Nacque a Napoli il 18 gennaio 1507, da una nobile famiglia di origine normanna, figlio di Roberto e Maria d’Aragona. Allontanato ancora bambino dalla madre che, su richiesta di re Ferdinando, sposava in seconde nozze Giacomo Appaiano, principe di Piombino, fu affidato a Bernardo Villamari, conte di Capaccio e grande Ammiraglio, perché crescesse devoto allo zio, il re Ferdinando. Questi gli promise sua figlia Isabella e ambedue, ragazzini, si sposarono il 17 ottobre 1516. Divenne in seguito generale dell’imperatore Carlo V, per il quale combatté in Africa e in Lombardia nelle guerre tra Spagna e Italia.
La presenza dei Sanseverino a Salerno, come ha osservato M. Antonietta Del Grosso (La civiltà salernitana nel secolo XVI, Salerno,1984) si differenziò “da quella di altri feudatari” per varie ragioni: per la vastità del loro dominio che si estendeva dal Cilento alla Lucania e perfino alla Calabria; per la rettitudine del governare, improntato a iustitia ed aequalitate, secondo la testimonianza del Pontano; per il grande sviluppo economico e culturale impresso ai territori del loro vasto Principato, in particolare da Ferrante, l’ultimo rappresentante di quell’antico “ceppo feudale”; per il mecenatismo espresso a favore di alcuni uomini di cultura anche salernitani e infine per le cure riservate da Roberto I a Ferrante, allo Studio Salernitano.

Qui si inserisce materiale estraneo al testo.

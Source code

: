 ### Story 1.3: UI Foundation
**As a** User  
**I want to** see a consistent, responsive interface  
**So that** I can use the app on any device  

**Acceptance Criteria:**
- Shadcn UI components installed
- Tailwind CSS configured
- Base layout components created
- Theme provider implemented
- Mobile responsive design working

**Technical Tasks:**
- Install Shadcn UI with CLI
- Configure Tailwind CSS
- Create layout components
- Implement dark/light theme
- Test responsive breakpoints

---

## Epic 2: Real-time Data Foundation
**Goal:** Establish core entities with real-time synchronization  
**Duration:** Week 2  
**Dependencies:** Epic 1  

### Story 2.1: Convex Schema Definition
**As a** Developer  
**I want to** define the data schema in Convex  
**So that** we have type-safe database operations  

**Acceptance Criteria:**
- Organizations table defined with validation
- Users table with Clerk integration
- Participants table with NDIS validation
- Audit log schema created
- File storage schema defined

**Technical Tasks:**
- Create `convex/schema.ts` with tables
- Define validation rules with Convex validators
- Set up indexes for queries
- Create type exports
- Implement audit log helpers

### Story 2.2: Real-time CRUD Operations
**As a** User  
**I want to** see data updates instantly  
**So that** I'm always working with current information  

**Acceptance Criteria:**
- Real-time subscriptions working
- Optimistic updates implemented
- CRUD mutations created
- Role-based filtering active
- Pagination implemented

Affiancato nella sua attività di signore munifico e di promotore delle arti da sua moglie Isabella Villamarino, donna di notevoli qualità intellettuali, operò sia a Napoli che a Salerno nelle due sedi signorili, di cui probabilmente fu “la piccola corte salernitana” a godere dei maggiori benefici anche grazie alla presenza dello Studio. Così ci ragguaglia il Natella sul fervido clima di cui si circondò tale personaggio: “[Ferrante] Prese dimora in Napoli nel palazzo fatto costruire dal primo Roberto [Sanseverino], e, con gli anni, ebbe attorno a sé letterati, poeti, musicisti; egli stesso poeta, riceveva l’intellettualità napoletana del secolo anche in Salerno, ove Bernardo Tasso componeva le sue opere poetiche.

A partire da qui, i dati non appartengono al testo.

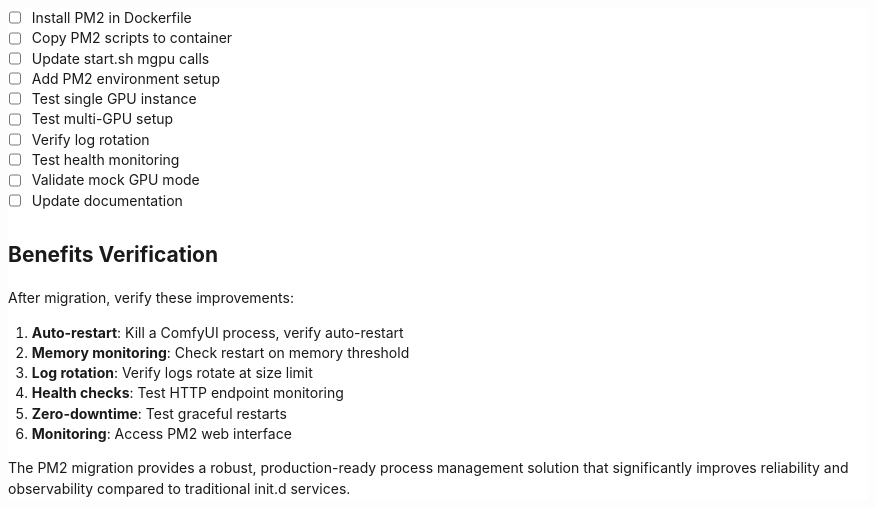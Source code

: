 - [ ] Install PM2 in Dockerfile
- [ ] Copy PM2 scripts to container
- [ ] Update start.sh mgpu calls
- [ ] Add PM2 environment setup
- [ ] Test single GPU instance
- [ ] Test multi-GPU setup
- [ ] Verify log rotation
- [ ] Test health monitoring
- [ ] Validate mock GPU mode
- [ ] Update documentation

## Benefits Verification

After migration, verify these improvements:

1. **Auto-restart**: Kill a ComfyUI process, verify auto-restart
2. **Memory monitoring**: Check restart on memory threshold
3. **Log rotation**: Verify logs rotate at size limit
4. **Health checks**: Test HTTP endpoint monitoring
5. **Zero-downtime**: Test graceful restarts
6. **Monitoring**: Access PM2 web interface

The PM2 migration provides a robust, production-ready process management solution that significantly improves reliability and observability compared to traditional init.d services.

Il filosofo Agostino Nifo era dei suoi e insieme con lui Ferrante ravvivò la Scuola Medica Salernitana e creò le due accademie dei Rozzi e degli Accordati. La moglie Isabella scriveva e discettava di filosofia e arte. Insomma una delle famiglie colte e mecenatesche del tempo, i cui prevalenti interessi esteriori si compendiavano nella passione letteraria e nella continuità del rango mediante l’espressione e l’imposizione d’un fasto che le ingrandite tassazioni feudali potevano ben permettere” (I Sanseverino di Marsico,Regione Campania, 1980).

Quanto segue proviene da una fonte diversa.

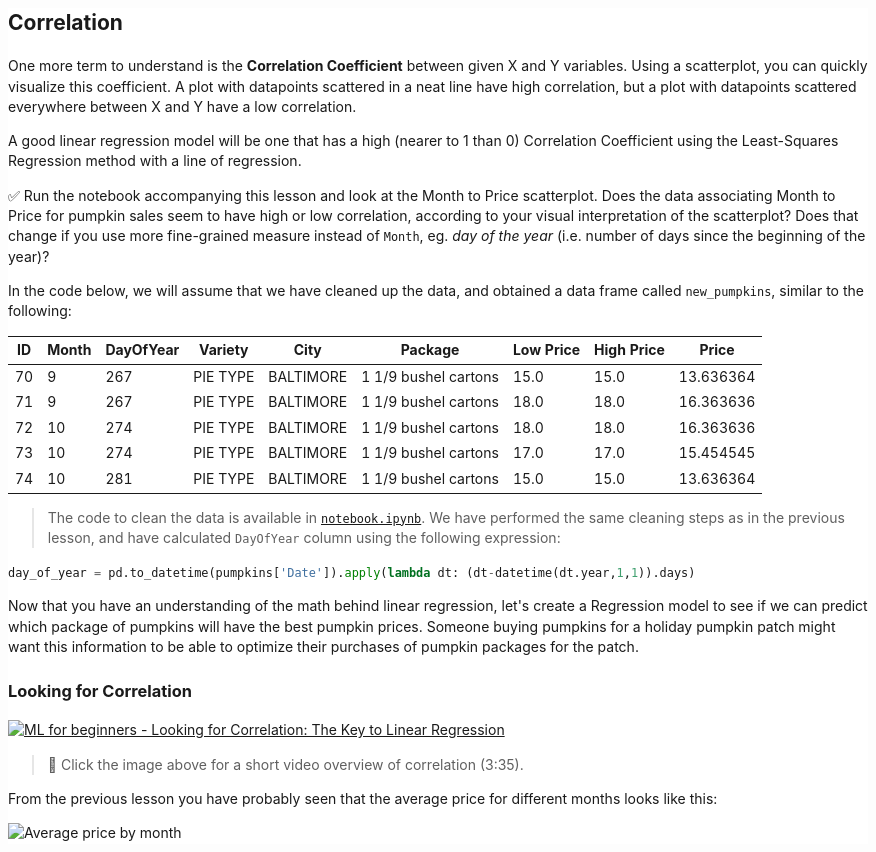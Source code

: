 ## Correlation

One more term to understand is the **Correlation Coefficient** between given X and Y variables. Using a scatterplot, you can quickly visualize this coefficient. A plot with datapoints scattered in a neat line have high correlation, but a plot with datapoints scattered everywhere between X and Y have a low correlation.

A good linear regression model will be one that has a high (nearer to 1 than 0) Correlation Coefficient using the Least-Squares Regression method with a line of regression.

✅ Run the notebook accompanying this lesson and look at the Month to Price scatterplot. Does the data associating Month to Price for pumpkin sales seem to have high or low correlation, according to your visual interpretation of the scatterplot? Does that change if you use more fine-grained measure instead of `Month`, eg. *day of the year* (i.e. number of days since the beginning of the year)?

In the code below, we will assume that we have cleaned up the data, and obtained a data frame called `new_pumpkins`, similar to the following:

| ID | Month | DayOfYear | Variety  | City      | Package              | Low Price | High Price | Price     |
| -- | ----- | --------- | -------- | --------- | -------------------- | --------- | ---------- | --------- |
| 70 | 9     | 267       | PIE TYPE | BALTIMORE | 1 1/9 bushel cartons | 15.0      | 15.0       | 13.636364 |
| 71 | 9     | 267       | PIE TYPE | BALTIMORE | 1 1/9 bushel cartons | 18.0      | 18.0       | 16.363636 |
| 72 | 10    | 274       | PIE TYPE | BALTIMORE | 1 1/9 bushel cartons | 18.0      | 18.0       | 16.363636 |
| 73 | 10    | 274       | PIE TYPE | BALTIMORE | 1 1/9 bushel cartons | 17.0      | 17.0       | 15.454545 |
| 74 | 10    | 281       | PIE TYPE | BALTIMORE | 1 1/9 bushel cartons | 15.0      | 15.0       | 13.636364 |

> The code to clean the data is available in [`notebook.ipynb`](notebook.ipynb). We have performed the same cleaning steps as in the previous lesson, and have calculated `DayOfYear` column using the following expression:

```python
day_of_year = pd.to_datetime(pumpkins['Date']).apply(lambda dt: (dt-datetime(dt.year,1,1)).days)
```

Now that you have an understanding of the math behind linear regression, let's create a Regression model to see if we can predict which package of pumpkins will have the best pumpkin prices. Someone buying pumpkins for a holiday pumpkin patch might want this information to be able to optimize their purchases of pumpkin packages for the patch.

### Looking for Correlation

[![ML for beginners - Looking for Correlation: The Key to Linear Regression](https://camo.githubusercontent.com/de752b6e48ac250e84b6984964584b46ce012f0884358aa41fafa614b07c66ce/68747470733a2f2f696d672e796f75747562652e636f6d2f76692f756f52712d6c573265516f2f302e6a7067)](https://youtu.be/uoRq-lW2eQo "ML for beginners - Looking for Correlation: The Key to Linear Regression")

> 🎥 Click the image above for a short video overview of correlation (3:35).

From the previous lesson you have probably seen that the average price for different months looks like this:

![Average price by month](../2-Data/images/barchart.png)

Fu fatale per Ferrante il governo del viceré spagnolo don Pietro di Toledo, “dispotico e prevaricatore dei diritti della nobiltà”, che lo osteggiò in svariate occasioni. In particolare l’odio di quest’ultimo aumentò quando Ferrante riuscì ad impedire che a Napoli venisse introdotto il tribunale dell’Inquisizione, trattando direttamente con l’imperatore. Il Sanseverino, messo in cattiva luce dal suo rivale, fu costretto a rifugiarsi in Francia (1551), mentre la Spagna confiscava i suoi beni. Morì esule ad Avignone nel 1568, sopravvivendo di nove anni a sua moglie (morta nel ’59), che non gli aveva dato eredi.